Her attacks are slow, heavy, sometimes clumsy. Her parries, when they connect, are desperate flukes.

She is not a seasoned warrior. She is a frightened girl, swinging wildly against the incomprehensible.

Still, previews raise concerns.

The dodge mechanic, in particular, has been described as “weirdly generous,” with Hinako nearly gliding across the battlefield in slow motion. Where Silent Hill 2 Remake offered tense, modest sidesteps, Silent Hill f risks turning fear into acrobatics.

Too much agility erodes vulnerability, and vulnerability is the lifeblood of horror. The same can be said of its inconsistent melee hit detection and awkward enemy reactions. If every beast can be sidestepped with ease, then the terror of being trapped in a hostile, infested town risks collapsing into spectacle.

It's worth noting that the term soulslike has become overused.

A lot of players are calling any game featuring stamina meters, dodging, or counterattacks a soulslike. This is why Konami pushes back against labeling Silent Hill f as such, stressing that its roots lie in psychological action-horror, not in the punishing design philosophy of FromSoftware’s legacy.

Silent Hill.
The fog. It's always the fog...

While some people question, and are not fond of this soulslike approach, the truth is that, the approach is already part of horror’s evolution.

For decades, genres that were either influenced or being influenced by Silent Hill, have oscillated between brilliance and unevenness.

Regardless, Silent Hill f is not without its brilliance.

Critics who played its extended demos spoke of hauntingly beautiful environments.

From fog-drenched farm fields filled with motionless school-uniformed scarecrows, who may or may not spring to life if players make the wrong move. A dilapidated shrine choked with a lethal red mist. Rituals rendered in quiet detail, like the cleansing Temizuya performed at the shrine’s basin. Its monsters are grotesque yet distinctly Japanese, with twitching, doll-like hybrids and a decayed shrine maiden that stalks like something torn from ancient folklore.

These moments do not rely on shock, but on eerie unease. This, in essence, is Silent Hill.

Silent Hill.
...and a supernatural manifestation that blends beauty and terror in a disturbing way. This enemy, called Ayakakashi, follows the disturbing appeal of Bubble Head Nurses in previous Silent Hill games.

In other words, even if it really adopts the soulslike traits, Silent Hill f is trying to balance horror and action, in order to get the best of both worlds.

It is not entirely a soulslike, despite the parries, the stamina, the dodges. It is an action-horror game, yes, but more importantly, it is Silent Hill’s attempt to reinvent itself for a new generation, without discarding the fragile dread that defined it.
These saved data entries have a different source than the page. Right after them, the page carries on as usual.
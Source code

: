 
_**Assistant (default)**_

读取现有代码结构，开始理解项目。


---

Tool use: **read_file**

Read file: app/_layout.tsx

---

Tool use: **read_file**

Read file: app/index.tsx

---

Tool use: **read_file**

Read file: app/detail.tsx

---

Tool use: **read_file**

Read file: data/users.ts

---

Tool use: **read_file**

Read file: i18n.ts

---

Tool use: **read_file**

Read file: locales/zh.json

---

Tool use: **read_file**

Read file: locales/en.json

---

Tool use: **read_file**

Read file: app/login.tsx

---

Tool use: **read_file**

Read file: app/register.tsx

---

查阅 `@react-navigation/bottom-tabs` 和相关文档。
Unlike most other games, including Resident Evil, Silent Hill has never been about defeating monsters, but about being devoured by them, either psychologically, spiritually, symbolically.
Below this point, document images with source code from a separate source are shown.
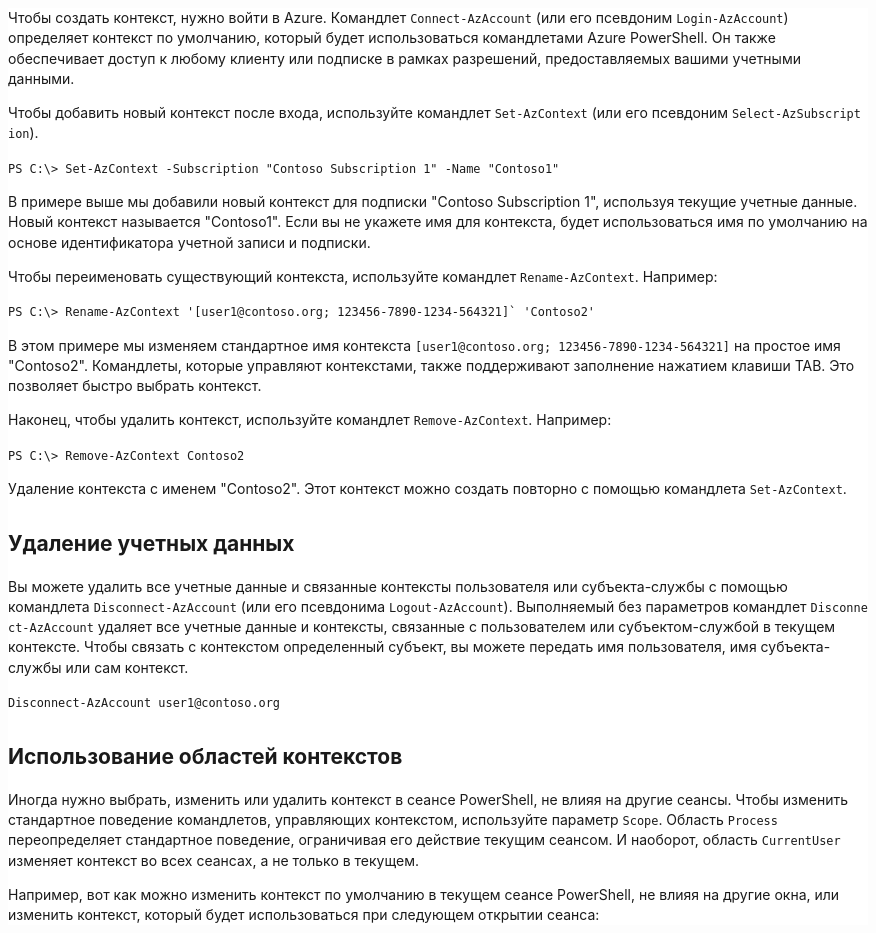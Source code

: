 Чтобы создать контекст, нужно войти в Azure. Командлет `Connect-AzAccount` (или его псевдоним `Login-AzAccount`) определяет контекст по умолчанию, который будет использоваться командлетами Azure PowerShell. Он также обеспечивает доступ к любому клиенту или подписке в рамках разрешений, предоставляемых вашими учетными данными.

Чтобы добавить новый контекст после входа, используйте командлет `Set-AzContext` (или его псевдоним `Select-AzSubscription`).

```azurepowershell-interactive
PS C:\> Set-AzContext -Subscription "Contoso Subscription 1" -Name "Contoso1"
```

В примере выше мы добавили новый контекст для подписки "Contoso Subscription 1", используя текущие учетные данные. Новый контекст называется "Contoso1". Если вы не укажете имя для контекста, будет использоваться имя по умолчанию на основе идентификатора учетной записи и подписки.

Чтобы переименовать существующий контекста, используйте командлет `Rename-AzContext`. Например:

```azurepowershell-interactive
PS C:\> Rename-AzContext '[user1@contoso.org; 123456-7890-1234-564321]` 'Contoso2'
```

В этом примере мы изменяем стандартное имя контекста `[user1@contoso.org; 123456-7890-1234-564321]` на простое имя "Contoso2". Командлеты, которые управляют контекстами, также поддерживают заполнение нажатием клавиши TAB. Это позволяет быстро выбрать контекст.

Наконец, чтобы удалить контекст, используйте командлет `Remove-AzContext`.  Например:

```azurepowershell-interactive
PS C:\> Remove-AzContext Contoso2
```

Удаление контекста с именем "Contoso2". Этот контекст можно создать повторно с помощью командлета `Set-AzContext`.

## <a name="removing-credentials"></a>Удаление учетных данных

Вы можете удалить все учетные данные и связанные контексты пользователя или субъекта-службы с помощью командлета `Disconnect-AzAccount` (или его псевдонима `Logout-AzAccount`). Выполняемый без параметров командлет `Disconnect-AzAccount` удаляет все учетные данные и контексты, связанные с пользователем или субъектом-службой в текущем контексте. Чтобы связать с контекстом определенный субъект, вы можете передать имя пользователя, имя субъекта-службы или сам контекст.

```azurepowershell-interactive
Disconnect-AzAccount user1@contoso.org
```

## <a name="using-context-scopes"></a>Использование областей контекстов

Иногда нужно выбрать, изменить или удалить контекст в сеансе PowerShell, не влияя на другие сеансы. Чтобы изменить стандартное поведение командлетов, управляющих контекстом, используйте параметр `Scope`. Область `Process` переопределяет стандартное поведение, ограничивая его действие текущим сеансом. И наоборот, область `CurrentUser` изменяет контекст во всех сеансах, а не только в текущем.

Например, вот как можно изменить контекст по умолчанию в текущем сеансе PowerShell, не влияя на другие окна, или изменить контекст, который будет использоваться при следующем открытии сеанса:


[enable]: /powershell/module/az.accounts/Enable-AzureRmContextAutosave
[disable]: /powershell/module/az.accounts/Disable-AzContextAutosave
[select]: /powershell/module/az.accounts/Select-AzContext
[remove-cred]: /powershell/module/az.accounts/Disconnect-AzAccount
[remove-context]: /powershell/module/az.accounts/Remove-AzContext
[rename]: /powershell/module/az.accounts/Rename-AzContext
[login]: /powershell/module/az.accounts/Connect-AzAccount
[import]:  /powershell/module/az.accounts/Import-AzContext
[set-context]: /powershell/module/az.accounts/Set-AzContext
And also, Silent Hill f has nothing to lose.

Silent Hill.
Silent Hill is more about surviving in a nightmare, not fighting it.

The game was born from a desire to create a Silent Hill with 100% essence of Japanese-style horror.

If it succeeds, it could be more than just a return. It could be a new benchmark, just as Silent Hill 2 was in 2001. And if it fails, it risks of only becoming what its own fog hides best: something familiar.

On September 25th, when the game was released, the fog is what Konami hopes can put gamers reflection to themselves, staring back.